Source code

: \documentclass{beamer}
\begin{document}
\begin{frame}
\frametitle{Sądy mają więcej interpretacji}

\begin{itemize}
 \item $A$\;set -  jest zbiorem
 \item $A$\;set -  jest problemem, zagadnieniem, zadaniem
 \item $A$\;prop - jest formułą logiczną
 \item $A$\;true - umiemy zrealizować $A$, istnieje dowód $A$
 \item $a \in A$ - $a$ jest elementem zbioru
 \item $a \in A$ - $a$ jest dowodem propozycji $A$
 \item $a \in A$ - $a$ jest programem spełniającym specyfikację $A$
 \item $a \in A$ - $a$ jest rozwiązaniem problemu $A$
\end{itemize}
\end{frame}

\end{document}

___

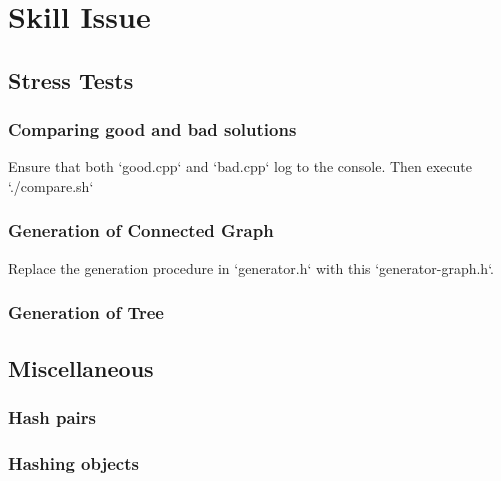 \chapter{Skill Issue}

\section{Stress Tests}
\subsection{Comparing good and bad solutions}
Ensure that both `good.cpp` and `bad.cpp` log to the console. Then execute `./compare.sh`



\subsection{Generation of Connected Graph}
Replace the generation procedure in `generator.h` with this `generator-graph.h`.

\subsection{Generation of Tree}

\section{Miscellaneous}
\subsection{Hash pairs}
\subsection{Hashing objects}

___

Wherever the string "begin" appears in a line of the records above, copy that line.

Result of this exercise
\begin{document}
\begin{frame}
\begin{itemize}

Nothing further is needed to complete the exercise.